[Exercise prompt]:
Write out again, exactly, the lines below starting at the one with "The vector of" and ending at the one with "where $f$ is".

[Input]:
==========
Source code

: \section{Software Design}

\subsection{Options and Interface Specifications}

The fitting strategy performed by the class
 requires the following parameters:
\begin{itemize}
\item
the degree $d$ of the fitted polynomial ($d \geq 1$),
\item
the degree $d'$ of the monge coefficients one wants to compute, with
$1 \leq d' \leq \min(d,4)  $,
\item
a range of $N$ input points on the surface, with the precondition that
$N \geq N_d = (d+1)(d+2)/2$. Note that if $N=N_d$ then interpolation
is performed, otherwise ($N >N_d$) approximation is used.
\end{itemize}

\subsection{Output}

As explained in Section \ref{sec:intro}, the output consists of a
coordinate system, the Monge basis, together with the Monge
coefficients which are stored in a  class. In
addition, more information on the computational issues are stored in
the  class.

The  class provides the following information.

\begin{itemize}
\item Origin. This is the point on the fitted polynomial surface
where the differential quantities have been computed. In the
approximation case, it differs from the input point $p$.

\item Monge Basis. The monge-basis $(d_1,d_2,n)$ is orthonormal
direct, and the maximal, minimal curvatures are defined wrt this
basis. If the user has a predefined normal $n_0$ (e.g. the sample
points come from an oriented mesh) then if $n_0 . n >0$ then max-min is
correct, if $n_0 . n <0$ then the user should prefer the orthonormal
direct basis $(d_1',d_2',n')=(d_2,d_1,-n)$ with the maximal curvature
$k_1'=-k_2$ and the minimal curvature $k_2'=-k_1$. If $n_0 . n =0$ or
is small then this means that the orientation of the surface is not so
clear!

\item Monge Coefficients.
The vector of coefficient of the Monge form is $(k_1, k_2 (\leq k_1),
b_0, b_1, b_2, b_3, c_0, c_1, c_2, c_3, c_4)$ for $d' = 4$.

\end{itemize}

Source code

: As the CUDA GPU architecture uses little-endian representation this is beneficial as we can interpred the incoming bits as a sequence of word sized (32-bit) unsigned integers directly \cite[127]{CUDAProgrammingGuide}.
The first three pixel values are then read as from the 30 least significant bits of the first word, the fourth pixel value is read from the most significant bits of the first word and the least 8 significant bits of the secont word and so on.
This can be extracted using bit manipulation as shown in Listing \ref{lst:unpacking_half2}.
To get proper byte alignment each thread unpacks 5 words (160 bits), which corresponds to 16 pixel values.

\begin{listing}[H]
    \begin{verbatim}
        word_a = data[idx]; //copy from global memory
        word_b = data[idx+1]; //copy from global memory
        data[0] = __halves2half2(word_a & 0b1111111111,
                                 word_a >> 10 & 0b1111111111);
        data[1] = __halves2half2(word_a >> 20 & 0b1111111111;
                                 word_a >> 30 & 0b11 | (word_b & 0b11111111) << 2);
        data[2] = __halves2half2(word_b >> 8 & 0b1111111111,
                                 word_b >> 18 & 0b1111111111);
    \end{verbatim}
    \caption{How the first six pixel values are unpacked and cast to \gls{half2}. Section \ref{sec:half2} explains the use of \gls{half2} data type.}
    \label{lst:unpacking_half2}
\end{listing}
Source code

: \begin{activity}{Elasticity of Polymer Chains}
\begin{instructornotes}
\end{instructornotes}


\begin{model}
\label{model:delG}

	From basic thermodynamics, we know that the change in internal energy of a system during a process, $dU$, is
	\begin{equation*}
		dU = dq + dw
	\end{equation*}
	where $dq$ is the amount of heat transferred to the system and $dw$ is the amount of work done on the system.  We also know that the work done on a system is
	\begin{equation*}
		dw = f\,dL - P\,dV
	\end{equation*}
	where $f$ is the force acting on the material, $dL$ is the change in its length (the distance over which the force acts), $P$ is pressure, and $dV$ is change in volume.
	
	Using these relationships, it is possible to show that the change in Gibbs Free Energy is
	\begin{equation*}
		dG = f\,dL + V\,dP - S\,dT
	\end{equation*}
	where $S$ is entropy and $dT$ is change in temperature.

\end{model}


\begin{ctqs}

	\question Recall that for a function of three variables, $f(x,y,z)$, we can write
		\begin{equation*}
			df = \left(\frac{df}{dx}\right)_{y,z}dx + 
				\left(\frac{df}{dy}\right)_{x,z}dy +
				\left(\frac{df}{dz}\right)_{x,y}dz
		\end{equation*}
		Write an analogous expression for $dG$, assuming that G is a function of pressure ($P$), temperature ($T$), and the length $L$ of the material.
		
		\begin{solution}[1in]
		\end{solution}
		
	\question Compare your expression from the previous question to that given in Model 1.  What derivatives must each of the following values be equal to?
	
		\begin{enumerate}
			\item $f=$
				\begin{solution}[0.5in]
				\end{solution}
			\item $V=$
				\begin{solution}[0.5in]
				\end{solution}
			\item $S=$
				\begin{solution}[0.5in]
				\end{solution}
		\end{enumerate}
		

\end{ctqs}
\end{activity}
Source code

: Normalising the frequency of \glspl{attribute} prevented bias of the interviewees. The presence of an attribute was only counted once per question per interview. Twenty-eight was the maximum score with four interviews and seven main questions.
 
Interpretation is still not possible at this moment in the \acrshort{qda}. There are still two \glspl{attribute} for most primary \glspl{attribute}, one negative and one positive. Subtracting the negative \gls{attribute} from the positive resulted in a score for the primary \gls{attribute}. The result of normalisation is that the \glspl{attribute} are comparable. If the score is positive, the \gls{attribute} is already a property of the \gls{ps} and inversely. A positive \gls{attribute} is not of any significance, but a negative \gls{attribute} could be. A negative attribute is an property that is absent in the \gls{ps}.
==========
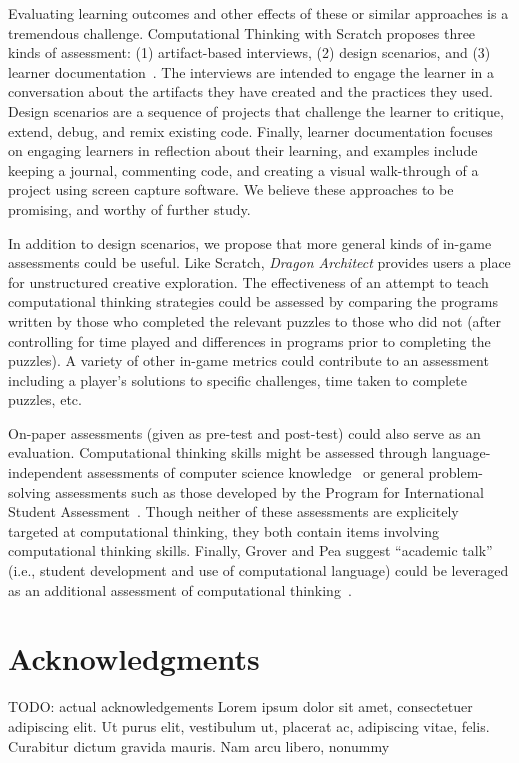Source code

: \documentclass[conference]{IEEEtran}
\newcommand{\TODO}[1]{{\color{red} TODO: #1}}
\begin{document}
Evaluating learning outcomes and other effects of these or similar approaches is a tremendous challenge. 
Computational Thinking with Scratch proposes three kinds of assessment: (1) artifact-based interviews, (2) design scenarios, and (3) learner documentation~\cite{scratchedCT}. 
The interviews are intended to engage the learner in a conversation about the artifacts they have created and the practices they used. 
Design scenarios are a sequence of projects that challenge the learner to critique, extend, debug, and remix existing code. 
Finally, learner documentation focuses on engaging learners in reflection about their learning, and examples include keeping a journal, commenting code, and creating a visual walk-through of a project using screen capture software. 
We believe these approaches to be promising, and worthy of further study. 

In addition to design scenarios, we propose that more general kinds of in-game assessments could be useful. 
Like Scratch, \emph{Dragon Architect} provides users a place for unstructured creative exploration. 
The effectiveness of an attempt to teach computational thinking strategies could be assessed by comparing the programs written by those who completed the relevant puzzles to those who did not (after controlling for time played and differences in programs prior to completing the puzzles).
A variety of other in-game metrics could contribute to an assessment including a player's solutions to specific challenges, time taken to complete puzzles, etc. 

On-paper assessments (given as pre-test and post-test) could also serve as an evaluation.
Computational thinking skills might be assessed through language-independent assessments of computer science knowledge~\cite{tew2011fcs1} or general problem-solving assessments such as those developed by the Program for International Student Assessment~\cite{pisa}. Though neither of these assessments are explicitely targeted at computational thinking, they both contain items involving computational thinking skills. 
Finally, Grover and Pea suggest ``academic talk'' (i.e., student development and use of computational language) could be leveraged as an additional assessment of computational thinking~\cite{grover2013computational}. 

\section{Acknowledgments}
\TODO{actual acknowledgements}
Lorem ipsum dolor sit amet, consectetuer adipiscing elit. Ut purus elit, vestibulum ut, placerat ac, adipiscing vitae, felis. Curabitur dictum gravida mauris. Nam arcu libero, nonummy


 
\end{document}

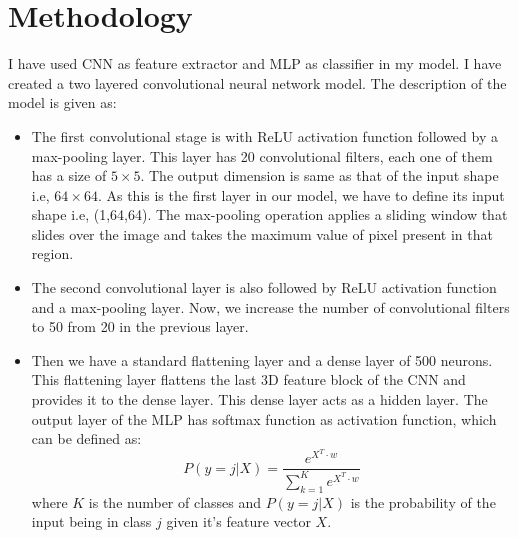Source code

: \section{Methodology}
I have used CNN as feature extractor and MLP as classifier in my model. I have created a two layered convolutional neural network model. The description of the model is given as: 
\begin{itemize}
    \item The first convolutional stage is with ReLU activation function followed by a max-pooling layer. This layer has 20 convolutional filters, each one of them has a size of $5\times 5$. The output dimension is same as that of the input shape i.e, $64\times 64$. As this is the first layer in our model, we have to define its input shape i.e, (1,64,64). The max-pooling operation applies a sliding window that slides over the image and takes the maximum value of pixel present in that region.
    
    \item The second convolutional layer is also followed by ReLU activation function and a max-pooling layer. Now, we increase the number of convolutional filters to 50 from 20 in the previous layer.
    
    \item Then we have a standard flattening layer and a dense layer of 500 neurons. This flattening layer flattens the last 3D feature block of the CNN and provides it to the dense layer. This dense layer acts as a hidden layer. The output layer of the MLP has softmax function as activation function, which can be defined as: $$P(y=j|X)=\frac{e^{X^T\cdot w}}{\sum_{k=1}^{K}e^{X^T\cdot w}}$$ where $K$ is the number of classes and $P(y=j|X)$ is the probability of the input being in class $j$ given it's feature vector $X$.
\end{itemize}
==========
[Answer for this exercise]:
The vector of coefficient of the Monge form is $(k_1, k_2 (\leq k_1),
b_0, b_1, b_2, b_3, c_0, c_1, c_2, c_3, c_4)$ for $d' = 4$.

\end{itemize}

Source code

: As the CUDA GPU architecture uses little-endian representation this is beneficial as we can interpred the incoming bits as a sequence of word sized (32-bit) unsigned integers directly \cite[127]{CUDAProgrammingGuide}.
The first three pixel values are then read as from the 30 least significant bits of the first word, the fourth pixel value is read from the most significant bits of the first word and the least 8 significant bits of the secont word and so on.
This can be extracted using bit manipulation as shown in Listing \ref{lst:unpacking_half2}.
To get proper byte alignment each thread unpacks 5 words (160 bits), which corresponds to 16 pixel values.

\begin{listing}[H]
    \begin{verbatim}
        word_a = data[idx]; //copy from global memory
        word_b = data[idx+1]; //copy from global memory
        data[0] = __halves2half2(word_a & 0b1111111111,
                                 word_a >> 10 & 0b1111111111);
        data[1] = __halves2half2(word_a >> 20 & 0b1111111111;
                                 word_a >> 30 & 0b11 | (word_b & 0b11111111) << 2);
        data[2] = __halves2half2(word_b >> 8 & 0b1111111111,
                                 word_b >> 18 & 0b1111111111);
    \end{verbatim}
    \caption{How the first six pixel values are unpacked and cast to \gls{half2}. Section \ref{sec:half2} explains the use of \gls{half2} data type.}
    \label{lst:unpacking_half2}
\end{listing}
Source code

: \begin{activity}{Elasticity of Polymer Chains}
\begin{instructornotes}
\end{instructornotes}


\begin{model}
\label{model:delG}

	From basic thermodynamics, we know that the change in internal energy of a system during a process, $dU$, is
	\begin{equation*}
		dU = dq + dw
	\end{equation*}
	where $dq$ is the amount of heat transferred to the system and $dw$ is the amount of work done on the system.  We also know that the work done on a system is
	\begin{equation*}
		dw = f\,dL - P\,dV
	\end{equation*}
	where $f$ is the force acting on the material, $dL$ is the change in its length (the distance over which the force acts), $P$ is pressure, and $dV$ is change in volume.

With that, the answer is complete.